◆ **ACTION ITEM**
Could you filter the listing for lines with the word "customize" and return them?

★ ★ ★

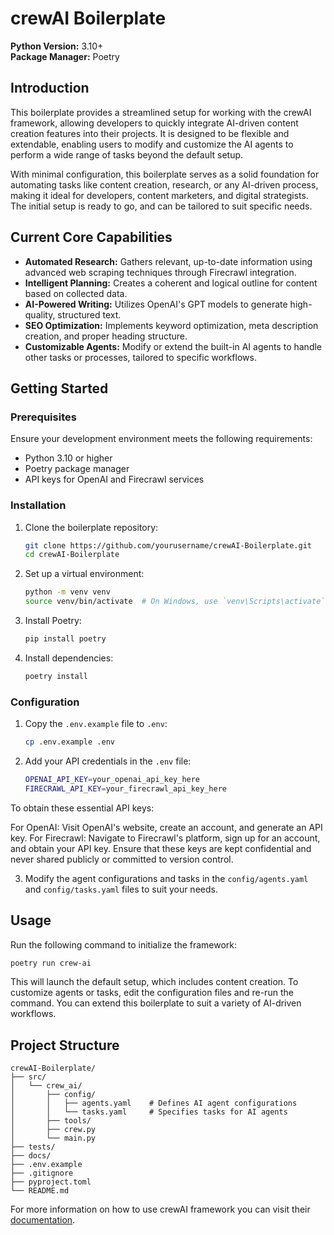 # crewAI Boilerplate

**Python Version:** 3.10+  
**Package Manager:** Poetry

## Introduction

This boilerplate provides a streamlined setup for working with the crewAI framework, allowing developers to quickly integrate AI-driven content creation features into their projects. It is designed to be flexible and extendable, enabling users to modify and customize the AI agents to perform a wide range of tasks beyond the default setup.

With minimal configuration, this boilerplate serves as a solid foundation for automating tasks like content creation, research, or any AI-driven process, making it ideal for developers, content marketers, and digital strategists. The initial setup is ready to go, and can be tailored to suit specific needs.

## Current Core Capabilities

- **Automated Research:** Gathers relevant, up-to-date information using advanced web scraping techniques through Firecrawl integration.
- **Intelligent Planning:** Creates a coherent and logical outline for content based on collected data.
- **AI-Powered Writing:** Utilizes OpenAI's GPT models to generate high-quality, structured text.
- **SEO Optimization:** Implements keyword optimization, meta description creation, and proper heading structure.
- **Customizable Agents:** Modify or extend the built-in AI agents to handle other tasks or processes, tailored to specific workflows.

## Getting Started

### Prerequisites

Ensure your development environment meets the following requirements:

- Python 3.10 or higher
- Poetry package manager
- API keys for OpenAI and Firecrawl services

### Installation

1. Clone the boilerplate repository:

    ```bash
    git clone https://github.com/yourusername/crewAI-Boilerplate.git
    cd crewAI-Boilerplate
    ```

2. Set up a virtual environment:

    ```bash
    python -m venv venv
    source venv/bin/activate  # On Windows, use `venv\Scripts\activate`
    ```

3. Install Poetry:

    ```bash
    pip install poetry
    ```

4. Install dependencies:

    ```bash
    poetry install
    ```

### Configuration

1. Copy the `.env.example` file to `.env`:

    ```bash
    cp .env.example .env
    ```

2. Add your API credentials in the `.env` file:

    ```bash
    OPENAI_API_KEY=your_openai_api_key_here
    FIRECRAWL_API_KEY=your_firecrawl_api_key_here
    ```
To obtain these essential API keys:

For OpenAI: Visit OpenAI's website, create an account, and generate an API key.
For Firecrawl: Navigate to Firecrawl's platform, sign up for an account, and obtain your API key.
Ensure that these keys are kept confidential and never shared publicly or committed to version control.

3. Modify the agent configurations and tasks in the `config/agents.yaml` and `config/tasks.yaml` files to suit your needs.

## Usage

Run the following command to initialize the framework:

```bash
poetry run crew-ai
```

This will launch the default setup, which includes content creation. To customize agents or tasks, edit the configuration files and re-run the command. You can extend this boilerplate to suit a variety of AI-driven workflows.

## Project Structure
```
crewAI-Boilerplate/
├── src/
│   └── crew_ai/
│       ├── config/
│       │   ├── agents.yaml    # Defines AI agent configurations
│       │   └── tasks.yaml     # Specifies tasks for AI agents
│       ├── tools/
│       ├── crew.py
│       └── main.py
├── tests/
├── docs/
├── .env.example
├── .gitignore
├── pyproject.toml
└── README.md
```


For more information on how to use crewAI framework you can visit their [documentation](https://docs.crewai.com/).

★ ★ ★

◆ **RESPONSE TO THIS EXERCISE**
This boilerplate provides a streamlined setup for working with the crewAI framework, allowing developers to quickly integrate AI-driven content creation features into their projects. It is designed to be flexible and extendable, enabling users to modify and customize the AI agents to perform a wide range of tasks beyond the default setup.
This will launch the default setup, which includes content creation. To customize agents or tasks, edit the configuration files and re-run the command. You can extend this boilerplate to suit a variety of AI-driven workflows.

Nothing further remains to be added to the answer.